» **EXERCISE OBJECTIVE**: Go over the entries and report the lines where the word "free" occurs.

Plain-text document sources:

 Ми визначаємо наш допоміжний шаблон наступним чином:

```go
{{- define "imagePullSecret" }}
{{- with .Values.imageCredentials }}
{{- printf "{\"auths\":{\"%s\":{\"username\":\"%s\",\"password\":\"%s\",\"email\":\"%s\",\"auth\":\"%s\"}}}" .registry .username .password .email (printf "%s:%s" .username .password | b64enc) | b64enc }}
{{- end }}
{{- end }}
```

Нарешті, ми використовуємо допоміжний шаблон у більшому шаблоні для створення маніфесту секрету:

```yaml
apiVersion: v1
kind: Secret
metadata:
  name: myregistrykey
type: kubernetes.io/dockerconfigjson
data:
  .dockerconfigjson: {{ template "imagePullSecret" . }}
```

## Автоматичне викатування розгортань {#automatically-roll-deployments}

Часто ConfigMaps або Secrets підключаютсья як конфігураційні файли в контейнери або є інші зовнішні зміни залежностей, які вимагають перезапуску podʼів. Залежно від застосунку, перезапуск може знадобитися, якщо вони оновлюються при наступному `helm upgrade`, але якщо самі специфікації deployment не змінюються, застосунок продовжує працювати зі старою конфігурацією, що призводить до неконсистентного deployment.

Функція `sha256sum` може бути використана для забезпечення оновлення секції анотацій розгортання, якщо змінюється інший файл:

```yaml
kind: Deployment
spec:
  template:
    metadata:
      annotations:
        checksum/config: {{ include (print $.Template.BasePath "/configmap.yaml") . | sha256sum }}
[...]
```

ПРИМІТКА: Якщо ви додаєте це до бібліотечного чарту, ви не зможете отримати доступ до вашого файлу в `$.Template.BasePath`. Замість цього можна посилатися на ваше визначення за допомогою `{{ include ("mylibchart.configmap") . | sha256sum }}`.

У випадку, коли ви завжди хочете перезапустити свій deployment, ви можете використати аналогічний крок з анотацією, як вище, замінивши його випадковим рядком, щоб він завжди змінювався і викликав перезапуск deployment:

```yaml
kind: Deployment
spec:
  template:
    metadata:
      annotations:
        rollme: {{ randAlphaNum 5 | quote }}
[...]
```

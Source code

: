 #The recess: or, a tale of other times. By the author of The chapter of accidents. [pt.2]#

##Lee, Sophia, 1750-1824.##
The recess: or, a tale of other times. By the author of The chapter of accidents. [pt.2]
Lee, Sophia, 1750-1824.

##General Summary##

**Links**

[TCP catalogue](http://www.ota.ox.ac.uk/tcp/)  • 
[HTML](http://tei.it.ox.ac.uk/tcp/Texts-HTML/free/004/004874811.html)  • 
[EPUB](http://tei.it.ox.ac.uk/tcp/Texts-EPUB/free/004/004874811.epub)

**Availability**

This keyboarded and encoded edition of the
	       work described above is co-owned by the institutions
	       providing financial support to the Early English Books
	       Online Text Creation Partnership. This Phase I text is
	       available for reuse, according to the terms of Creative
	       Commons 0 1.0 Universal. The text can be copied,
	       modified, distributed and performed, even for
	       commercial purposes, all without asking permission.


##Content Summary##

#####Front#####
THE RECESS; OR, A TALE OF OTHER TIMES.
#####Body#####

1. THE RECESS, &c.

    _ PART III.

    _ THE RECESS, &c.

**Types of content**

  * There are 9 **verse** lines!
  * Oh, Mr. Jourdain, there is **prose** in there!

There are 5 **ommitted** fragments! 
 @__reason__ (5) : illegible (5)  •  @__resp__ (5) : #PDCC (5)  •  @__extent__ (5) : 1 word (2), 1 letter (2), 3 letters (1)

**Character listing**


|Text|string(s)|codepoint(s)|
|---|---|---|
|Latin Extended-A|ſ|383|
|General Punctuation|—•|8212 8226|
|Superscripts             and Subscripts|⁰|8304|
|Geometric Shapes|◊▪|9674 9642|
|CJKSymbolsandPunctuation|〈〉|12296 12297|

» **FINISHED TASK**:
[HTML](http://tei.it.ox.ac.uk/tcp/Texts-HTML/free/004/004874811.html)  • 
[EPUB](http://tei.it.ox.ac.uk/tcp/Texts-EPUB/free/004/004874811.epub)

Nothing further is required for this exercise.